Wait... Google provides your cellphone directly? How did you get on their corporate plan?
Seeing that google sells phones on Google Play, don't give a crap about what carrier you have, and these phones works, I'd say your sarcasm is seriously misplaced.
Or are you talking about those Nexuses that are provided by a different carrier, and as such that carrier retains the right to do whatever they want to the OSS Android underneath?
If you believe that there only exist phones with carrier-specific/altered OS, you're the perfect client for them. All the crap they keep doing to phones (locking them on specific networks, adding crapware, removing legitimate options/tools) is totally irrelevant regarding the ability to use a mobile phone...
You know... because Google can't just go on to the Verizon/T-Mobile/AT&T/Sprint network and update everyone's phone. The provider provides the specific Android build.
Let's look at the Nexus5. Google produce a firmware, google put said firmware on their servers, the phone connect to these servers, and get the update. At what point exactly is the carrier doing anything, beside *maybe* providing the data connection (supposing you're not on wifi when the phone checks his updates)?
Same thing for phones from other manufacturer; Samsung handle updates of their devices, LG does the same, etc.

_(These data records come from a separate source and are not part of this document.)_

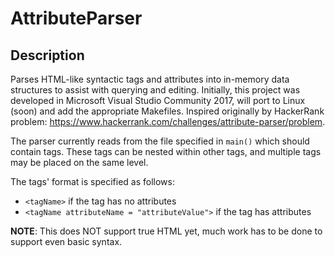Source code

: # AttributeParser

## Description
Parses HTML-like syntactic tags and attributes into in-memory data structures to assist with querying and editing.
Initially, this project was developed in Microsoft Visual Studio Community 2017, will port to Linux (soon) and add the appropriate Makefiles.
Inspired originally by HackerRank problem: https://www.hackerrank.com/challenges/attribute-parser/problem.

The parser currently reads from the file specified in `main()` which should contain tags. These tags can be nested within other tags, and multiple
tags may be placed on the same level.

The tags' format is specified as follows:
- `<tagName>` if the tag has no attributes
- `<tagName attributeName = "attributeValue">` if the tag has attributes


**NOTE**: This does NOT support true HTML yet, much work has to be done to support even basic syntax.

Carrier are only concerned when they sell severly modified version of the OS, where they take pride to redirect the update lookup to their servers, and only provide updates really late (if at all).

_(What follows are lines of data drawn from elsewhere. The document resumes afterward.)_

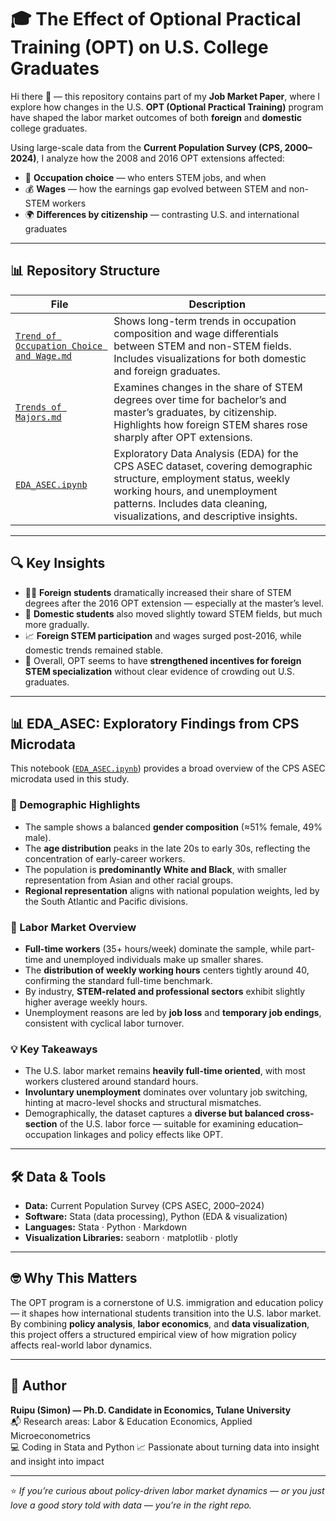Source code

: # 🎓 The Effect of Optional Practical Training (OPT) on U.S. College Graduates

Hi there 👋 — this repository contains part of my **Job Market Paper**, where I explore how changes in the U.S. **OPT (Optional Practical Training)** program have shaped the labor market outcomes of both **foreign** and **domestic** college graduates.

Using large-scale data from the **Current Population Survey (CPS, 2000–2024)**, I analyze how the 2008 and 2016 OPT extensions affected:
- 🎯 **Occupation choice** — who enters STEM jobs, and when  
- 💰 **Wages** — how the earnings gap evolved between STEM and non-STEM workers  
- 🌍 **Differences by citizenship** — contrasting U.S. and international graduates  

---

## 📊 Repository Structure

| File | Description |
|------|--------------|
| [`Trend of Occupation Choice and Wage.md`](./Trend%20of%20Occupation%20Choice%20and%20Wage.md) | Shows long-term trends in occupation composition and wage differentials between STEM and non-STEM fields. Includes visualizations for both domestic and foreign graduates. |
| [`Trends of Majors.md`](./Trends%20of%20Majors.md) | Examines changes in the share of STEM degrees over time for bachelor’s and master’s graduates, by citizenship. Highlights how foreign STEM shares rose sharply after OPT extensions. |
| [`EDA_ASEC.ipynb`](./EDA_ASEC.ipynb) | Exploratory Data Analysis (EDA) for the CPS ASEC dataset, covering demographic structure, employment status, weekly working hours, and unemployment patterns. Includes data cleaning, visualizations, and descriptive insights. |

---

## 🔍 Key Insights

- 🧑‍🎓 **Foreign students** dramatically increased their share of STEM degrees after the 2016 OPT extension — especially at the master’s level.  
- 💼 **Domestic students** also moved slightly toward STEM fields, but much more gradually.  
- 📈 **Foreign STEM participation** and wages surged post-2016, while domestic trends remained stable.  
- 💬 Overall, OPT seems to have **strengthened incentives for foreign STEM specialization** without clear evidence of crowding out U.S. graduates.  

---

## 📊 EDA_ASEC: Exploratory Findings from CPS Microdata

This notebook ([`EDA_ASEC.ipynb`](./EDA_ASEC.ipynb)) provides a broad overview of the CPS ASEC microdata used in this study.

### 🧱 Demographic Highlights
- The sample shows a balanced **gender composition** (≈51% female, 49% male).  
- The **age distribution** peaks in the late 20s to early 30s, reflecting the concentration of early-career workers.  
- The population is **predominantly White and Black**, with smaller representation from Asian and other racial groups.  
- **Regional representation** aligns with national population weights, led by the South Atlantic and Pacific divisions.

### 💼 Labor Market Overview
- **Full-time workers** (35+ hours/week) dominate the sample, while part-time and unemployed individuals make up smaller shares.  
- The **distribution of weekly working hours** centers tightly around 40, confirming the standard full-time benchmark.  
- By industry, **STEM-related and professional sectors** exhibit slightly higher average weekly hours.  
- Unemployment reasons are led by **job loss** and **temporary job endings**, consistent with cyclical labor turnover.

### 💡 Key Takeaways
- The U.S. labor market remains **heavily full-time oriented**, with most workers clustered around standard hours.  
- **Involuntary unemployment** dominates over voluntary job switching, hinting at macro-level shocks and structural mismatches.  
- Demographically, the dataset captures a **diverse but balanced cross-section** of the U.S. labor force — suitable for examining education–occupation linkages and policy effects like OPT.

---

## 🛠️ Data & Tools

- **Data:** Current Population Survey (CPS ASEC, 2000–2024)  
- **Software:** Stata (data processing), Python (EDA & visualization)  
- **Languages:** Stata · Python · Markdown  
- **Visualization Libraries:** seaborn · matplotlib · plotly  

---

## 🤓 Why This Matters

The OPT program is a cornerstone of U.S. immigration and education policy — it shapes how international students transition into the U.S. labor market.  
By combining **policy analysis**, **labor economics**, and **data visualization**, this project offers a structured empirical view of how migration policy affects real-world labor dynamics.

---

## 🧠 Author

**Ruipu (Simon) — Ph.D. Candidate in Economics, Tulane University**  
📬 Research areas: Labor & Education Economics, Applied Microeconometrics  
💻 Coding in Stata and Python
📈 Passionate about turning data into insight and insight into impact  

---

⭐ *If you’re curious about policy-driven labor market dynamics — or you just love a good story told with data — you’re in the right repo.*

And that's why they can't update all the devices at once. Because everyone and their mother can develop their own kernel, and their own Android for their platform.
Now, if everyone just ran AOSP, then Google would be fine to update everyone at the same time.
Quite the contrary. Google provides OTA updates progressively, probably to limit the impact of large unknown bugs. A friend got a notification way before me about his Nexus 5 getting an update. Still, if you want to update before you get the notification, you're free to do it with the exact same image provided online. The latency here is voluntary, and don't have much to do with carrier.
And about AOSP; even if everyone where using it, Google couldn't do squat about updating every devices at once *especially* because the kernel is the only thing that have to be device specific. Sure, the fact that some manufacturer likes to add their own UI and crap is also an issue, but you can't just put AOSP on any phone, you have to have a working kernel for it.